Activity
Copy each line of the listing below exactly and drop the images.

Segment Start: Input material

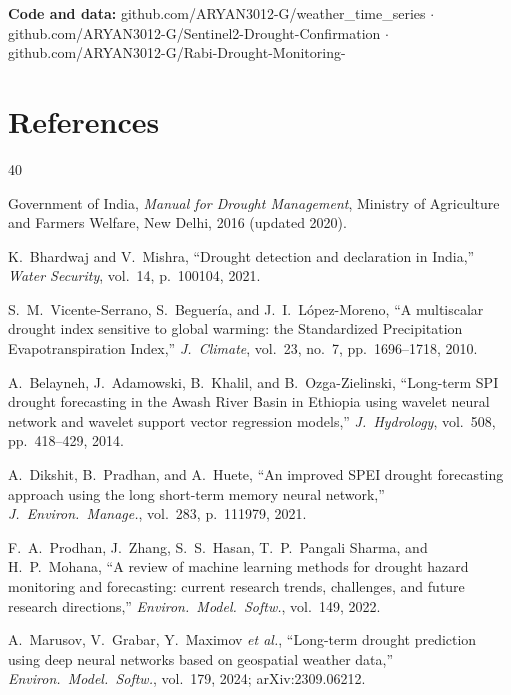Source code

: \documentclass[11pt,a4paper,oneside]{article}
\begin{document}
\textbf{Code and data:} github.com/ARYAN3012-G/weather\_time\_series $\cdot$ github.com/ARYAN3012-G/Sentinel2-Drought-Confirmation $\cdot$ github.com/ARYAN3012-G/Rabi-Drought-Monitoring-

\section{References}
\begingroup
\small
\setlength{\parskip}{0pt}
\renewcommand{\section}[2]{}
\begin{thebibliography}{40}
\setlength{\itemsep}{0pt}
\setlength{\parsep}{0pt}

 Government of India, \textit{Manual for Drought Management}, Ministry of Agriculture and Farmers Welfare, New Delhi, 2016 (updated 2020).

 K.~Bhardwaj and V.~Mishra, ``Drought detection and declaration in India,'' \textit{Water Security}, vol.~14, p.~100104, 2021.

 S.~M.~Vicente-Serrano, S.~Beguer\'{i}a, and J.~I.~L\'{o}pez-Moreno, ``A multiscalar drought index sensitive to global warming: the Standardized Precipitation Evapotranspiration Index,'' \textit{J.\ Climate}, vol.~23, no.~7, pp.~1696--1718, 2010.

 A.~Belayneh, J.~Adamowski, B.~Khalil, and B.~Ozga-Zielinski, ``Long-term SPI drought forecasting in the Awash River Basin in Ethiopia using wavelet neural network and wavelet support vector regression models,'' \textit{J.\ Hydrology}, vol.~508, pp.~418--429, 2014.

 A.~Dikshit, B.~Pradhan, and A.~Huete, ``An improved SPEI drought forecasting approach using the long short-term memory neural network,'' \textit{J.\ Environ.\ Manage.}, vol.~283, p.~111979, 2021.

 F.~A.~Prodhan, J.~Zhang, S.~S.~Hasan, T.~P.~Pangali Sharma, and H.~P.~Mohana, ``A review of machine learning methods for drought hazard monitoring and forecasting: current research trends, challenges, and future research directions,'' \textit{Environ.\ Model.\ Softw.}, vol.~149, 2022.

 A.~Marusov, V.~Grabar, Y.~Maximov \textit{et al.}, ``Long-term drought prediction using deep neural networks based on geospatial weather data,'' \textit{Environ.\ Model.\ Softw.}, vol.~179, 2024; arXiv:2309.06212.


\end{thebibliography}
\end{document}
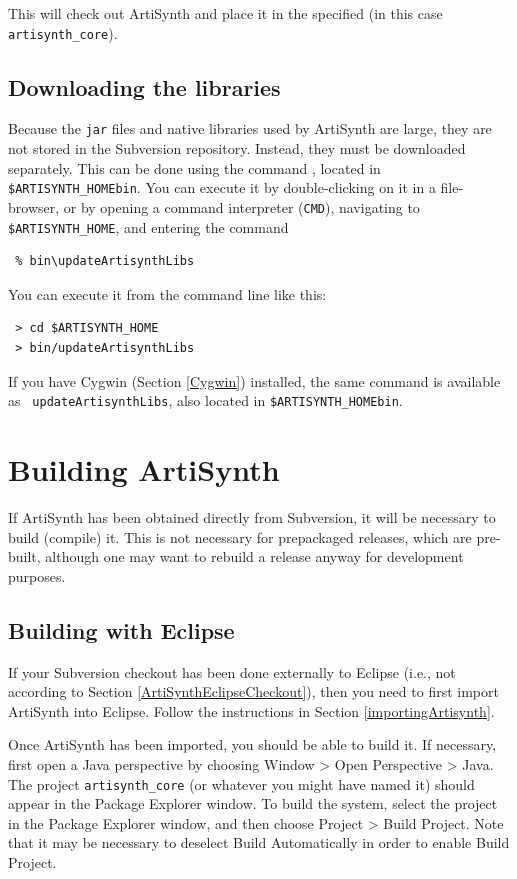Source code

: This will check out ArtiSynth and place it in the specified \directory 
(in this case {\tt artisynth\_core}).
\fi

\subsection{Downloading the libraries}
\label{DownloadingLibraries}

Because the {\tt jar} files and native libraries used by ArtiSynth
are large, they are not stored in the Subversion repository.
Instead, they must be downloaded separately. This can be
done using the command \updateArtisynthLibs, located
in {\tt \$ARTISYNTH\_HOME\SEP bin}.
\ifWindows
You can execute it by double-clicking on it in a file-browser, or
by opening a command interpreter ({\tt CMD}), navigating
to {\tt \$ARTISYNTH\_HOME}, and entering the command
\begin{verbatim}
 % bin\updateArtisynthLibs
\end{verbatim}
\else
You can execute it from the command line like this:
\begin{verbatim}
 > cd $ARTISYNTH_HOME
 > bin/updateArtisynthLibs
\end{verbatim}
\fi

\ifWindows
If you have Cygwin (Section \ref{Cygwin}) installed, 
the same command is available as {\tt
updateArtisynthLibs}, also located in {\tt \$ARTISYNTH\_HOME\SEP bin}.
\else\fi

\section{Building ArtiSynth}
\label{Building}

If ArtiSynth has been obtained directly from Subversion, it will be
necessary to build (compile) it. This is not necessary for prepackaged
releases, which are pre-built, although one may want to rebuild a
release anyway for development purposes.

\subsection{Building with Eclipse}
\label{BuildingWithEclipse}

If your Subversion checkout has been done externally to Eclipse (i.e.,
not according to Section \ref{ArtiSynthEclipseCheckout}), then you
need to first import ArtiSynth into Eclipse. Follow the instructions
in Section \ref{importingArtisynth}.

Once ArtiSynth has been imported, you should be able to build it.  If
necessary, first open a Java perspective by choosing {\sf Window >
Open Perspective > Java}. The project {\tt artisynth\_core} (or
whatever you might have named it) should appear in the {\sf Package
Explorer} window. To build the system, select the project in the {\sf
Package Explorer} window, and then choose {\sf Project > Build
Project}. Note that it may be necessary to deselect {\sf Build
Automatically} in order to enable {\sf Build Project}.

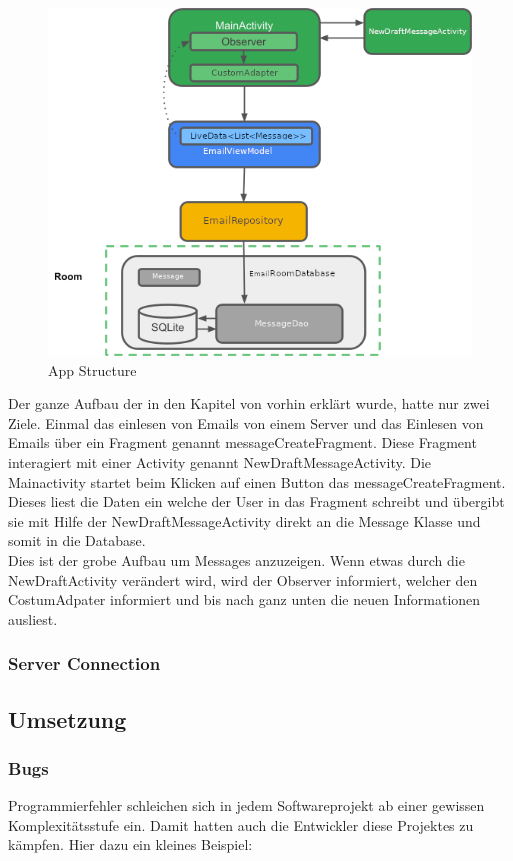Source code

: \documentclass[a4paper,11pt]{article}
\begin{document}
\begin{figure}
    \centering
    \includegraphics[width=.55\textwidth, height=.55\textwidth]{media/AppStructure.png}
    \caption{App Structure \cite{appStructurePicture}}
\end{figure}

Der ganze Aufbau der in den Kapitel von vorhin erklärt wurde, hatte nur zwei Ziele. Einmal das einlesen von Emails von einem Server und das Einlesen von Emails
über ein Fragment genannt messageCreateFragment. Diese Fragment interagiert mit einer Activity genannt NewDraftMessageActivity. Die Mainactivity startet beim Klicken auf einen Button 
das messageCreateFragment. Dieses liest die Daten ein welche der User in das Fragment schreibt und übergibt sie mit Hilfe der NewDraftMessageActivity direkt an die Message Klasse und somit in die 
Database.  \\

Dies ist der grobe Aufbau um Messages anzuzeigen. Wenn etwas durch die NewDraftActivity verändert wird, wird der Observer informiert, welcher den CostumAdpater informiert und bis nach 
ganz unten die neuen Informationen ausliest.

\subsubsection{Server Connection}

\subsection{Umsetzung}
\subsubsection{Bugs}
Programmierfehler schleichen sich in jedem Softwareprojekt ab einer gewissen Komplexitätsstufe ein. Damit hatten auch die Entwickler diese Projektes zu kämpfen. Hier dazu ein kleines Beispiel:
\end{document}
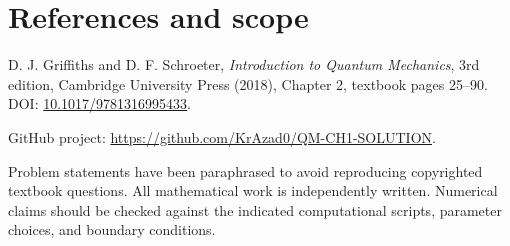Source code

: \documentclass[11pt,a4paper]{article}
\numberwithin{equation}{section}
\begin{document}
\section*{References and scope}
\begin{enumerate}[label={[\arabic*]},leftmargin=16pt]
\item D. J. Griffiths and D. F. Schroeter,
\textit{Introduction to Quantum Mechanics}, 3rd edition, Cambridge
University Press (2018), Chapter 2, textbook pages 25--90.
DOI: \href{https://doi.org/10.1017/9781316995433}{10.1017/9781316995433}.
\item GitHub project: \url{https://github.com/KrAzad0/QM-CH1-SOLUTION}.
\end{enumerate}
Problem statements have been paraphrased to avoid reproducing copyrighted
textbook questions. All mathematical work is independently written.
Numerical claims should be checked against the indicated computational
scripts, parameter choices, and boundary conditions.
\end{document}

Segment End: Input material

Answer space
Source code

: \documentclass[11pt,a4paper,oneside]{article}
\begin{document}
\textbf{Code and data:} github.com/ARYAN3012-G/weather\_time\_series $\cdot$ github.com/ARYAN3012-G/Sentinel2-Drought-Confirmation $\cdot$ github.com/ARYAN3012-G/Rabi-Drought-Monitoring-

\section{References}
\begingroup
\small
\setlength{\parskip}{0pt}
\renewcommand{\section}[2]{}
\begin{thebibliography}{40}
\setlength{\itemsep}{0pt}
\setlength{\parsep}{0pt}

 Government of India, \textit{Manual for Drought Management}, Ministry of Agriculture and Farmers Welfare, New Delhi, 2016 (updated 2020).

 K.~Bhardwaj and V.~Mishra, ``Drought detection and declaration in India,'' \textit{Water Security}, vol.~14, p.~100104, 2021.

 S.~M.~Vicente-Serrano, S.~Beguer\'{i}a, and J.~I.~L\'{o}pez-Moreno, ``A multiscalar drought index sensitive to global warming: the Standardized Precipitation Evapotranspiration Index,'' \textit{J.\ Climate}, vol.~23, no.~7, pp.~1696--1718, 2010.

 A.~Belayneh, J.~Adamowski, B.~Khalil, and B.~Ozga-Zielinski, ``Long-term SPI drought forecasting in the Awash River Basin in Ethiopia using wavelet neural network and wavelet support vector regression models,'' \textit{J.\ Hydrology}, vol.~508, pp.~418--429, 2014.

 A.~Dikshit, B.~Pradhan, and A.~Huete, ``An improved SPEI drought forecasting approach using the long short-term memory neural network,'' \textit{J.\ Environ.\ Manage.}, vol.~283, p.~111979, 2021.

 F.~A.~Prodhan, J.~Zhang, S.~S.~Hasan, T.~P.~Pangali Sharma, and H.~P.~Mohana, ``A review of machine learning methods for drought hazard monitoring and forecasting: current research trends, challenges, and future research directions,'' \textit{Environ.\ Model.\ Softw.}, vol.~149, 2022.

 A.~Marusov, V.~Grabar, Y.~Maximov \textit{et al.}, ``Long-term drought prediction using deep neural networks based on geospatial weather data,'' \textit{Environ.\ Model.\ Softw.}, vol.~179, 2024; arXiv:2309.06212.


\end{thebibliography}
\end{document}
Source code

: This will check out ArtiSynth and place it in the specified \directory 
(in this case {\tt artisynth\_core}).
\fi

\subsection{Downloading the libraries}
\label{DownloadingLibraries}

Because the {\tt jar} files and native libraries used by ArtiSynth
are large, they are not stored in the Subversion repository.
Instead, they must be downloaded separately. This can be
done using the command \updateArtisynthLibs, located
in {\tt \$ARTISYNTH\_HOME\SEP bin}.
\ifWindows
You can execute it by double-clicking on it in a file-browser, or
by opening a command interpreter ({\tt CMD}), navigating
to {\tt \$ARTISYNTH\_HOME}, and entering the command
\begin{verbatim}
 % bin\updateArtisynthLibs
\end{verbatim}
\else
You can execute it from the command line like this:
\begin{verbatim}
 > cd $ARTISYNTH_HOME
 > bin/updateArtisynthLibs
\end{verbatim}
\fi

\ifWindows
If you have Cygwin (Section \ref{Cygwin}) installed, 
the same command is available as {\tt
updateArtisynthLibs}, also located in {\tt \$ARTISYNTH\_HOME\SEP bin}.
\else\fi

\section{Building ArtiSynth}
\label{Building}

If ArtiSynth has been obtained directly from Subversion, it will be
necessary to build (compile) it. This is not necessary for prepackaged
releases, which are pre-built, although one may want to rebuild a
release anyway for development purposes.

\subsection{Building with Eclipse}
\label{BuildingWithEclipse}

If your Subversion checkout has been done externally to Eclipse (i.e.,
not according to Section \ref{ArtiSynthEclipseCheckout}), then you
need to first import ArtiSynth into Eclipse. Follow the instructions
in Section \ref{importingArtisynth}.

Once ArtiSynth has been imported, you should be able to build it.  If
necessary, first open a Java perspective by choosing {\sf Window >
Open Perspective > Java}. The project {\tt artisynth\_core} (or
whatever you might have named it) should appear in the {\sf Package
Explorer} window. To build the system, select the project in the {\sf
Package Explorer} window, and then choose {\sf Project > Build
Project}. Note that it may be necessary to deselect {\sf Build
Automatically} in order to enable {\sf Build Project}.

Source code

: \documentclass[a4paper,11pt]{article}
\begin{document}
\begin{figure}
    \centering
    \includegraphics[width=.55\textwidth, height=.55\textwidth]{media/AppStructure.png}
    \caption{App Structure \cite{appStructurePicture}}
\end{figure}

Der ganze Aufbau der in den Kapitel von vorhin erklärt wurde, hatte nur zwei Ziele. Einmal das einlesen von Emails von einem Server und das Einlesen von Emails
über ein Fragment genannt messageCreateFragment. Diese Fragment interagiert mit einer Activity genannt NewDraftMessageActivity. Die Mainactivity startet beim Klicken auf einen Button 
das messageCreateFragment. Dieses liest die Daten ein welche der User in das Fragment schreibt und übergibt sie mit Hilfe der NewDraftMessageActivity direkt an die Message Klasse und somit in die 
Database.  \\

Dies ist der grobe Aufbau um Messages anzuzeigen. Wenn etwas durch die NewDraftActivity verändert wird, wird der Observer informiert, welcher den CostumAdpater informiert und bis nach 
ganz unten die neuen Informationen ausliest.

\subsubsection{Server Connection}

\subsection{Umsetzung}
\subsubsection{Bugs}
Programmierfehler schleichen sich in jedem Softwareprojekt ab einer gewissen Komplexitätsstufe ein. Damit hatten auch die Entwickler diese Projektes zu kämpfen. Hier dazu ein kleines Beispiel:
\end{document}
Source code

: \documentclass[11pt,a4paper]{article}
\numberwithin{equation}{section}
\begin{document}
\section*{References and scope}
\begin{enumerate}[label={[\arabic*]},leftmargin=16pt]
\item D. J. Griffiths and D. F. Schroeter,
\textit{Introduction to Quantum Mechanics}, 3rd edition, Cambridge
University Press (2018), Chapter 2, textbook pages 25--90.
DOI: \href{https://doi.org/10.1017/9781316995433}{10.1017/9781316995433}.
\item GitHub project: \url{https://github.com/KrAzad0/QM-CH1-SOLUTION}.
\end{enumerate}
Problem statements have been paraphrased to avoid reproducing copyrighted
textbook questions. All mathematical work is independently written.
Numerical claims should be checked against the indicated computational
scripts, parameter choices, and boundary conditions.
\end{document}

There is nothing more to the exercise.